### WHAT NEEDS TO BE DONE
Go through the data below and gather each line containing "types".

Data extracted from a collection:

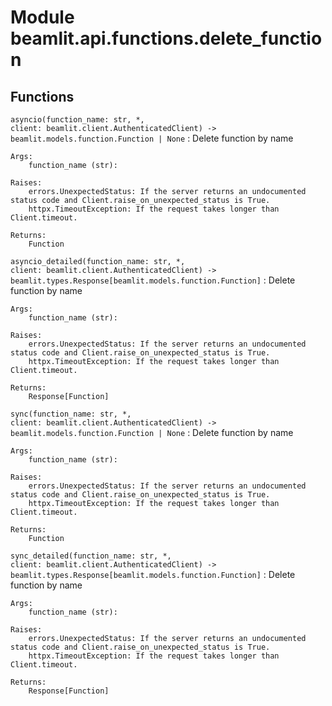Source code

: Module beamlit.api.functions.delete_function
============================================

Functions
---------

`asyncio(function_name: str, *, client: beamlit.client.AuthenticatedClient) ‑> beamlit.models.function.Function | None`
:   Delete function by name
    
    Args:
        function_name (str):
    
    Raises:
        errors.UnexpectedStatus: If the server returns an undocumented status code and Client.raise_on_unexpected_status is True.
        httpx.TimeoutException: If the request takes longer than Client.timeout.
    
    Returns:
        Function

`asyncio_detailed(function_name: str, *, client: beamlit.client.AuthenticatedClient) ‑> beamlit.types.Response[beamlit.models.function.Function]`
:   Delete function by name
    
    Args:
        function_name (str):
    
    Raises:
        errors.UnexpectedStatus: If the server returns an undocumented status code and Client.raise_on_unexpected_status is True.
        httpx.TimeoutException: If the request takes longer than Client.timeout.
    
    Returns:
        Response[Function]

`sync(function_name: str, *, client: beamlit.client.AuthenticatedClient) ‑> beamlit.models.function.Function | None`
:   Delete function by name
    
    Args:
        function_name (str):
    
    Raises:
        errors.UnexpectedStatus: If the server returns an undocumented status code and Client.raise_on_unexpected_status is True.
        httpx.TimeoutException: If the request takes longer than Client.timeout.
    
    Returns:
        Function

`sync_detailed(function_name: str, *, client: beamlit.client.AuthenticatedClient) ‑> beamlit.types.Response[beamlit.models.function.Function]`
:   Delete function by name
    
    Args:
        function_name (str):
    
    Raises:
        errors.UnexpectedStatus: If the server returns an undocumented status code and Client.raise_on_unexpected_status is True.
        httpx.TimeoutException: If the request takes longer than Client.timeout.
    
    Returns:
        Response[Function]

### FINAL ANSWER
`asyncio_detailed(function_name: str, *, client: beamlit.client.AuthenticatedClient) ‑> beamlit.types.Response[beamlit.models.function.Function]`
`sync_detailed(function_name: str, *, client: beamlit.client.AuthenticatedClient) ‑> beamlit.types.Response[beamlit.models.function.Function]`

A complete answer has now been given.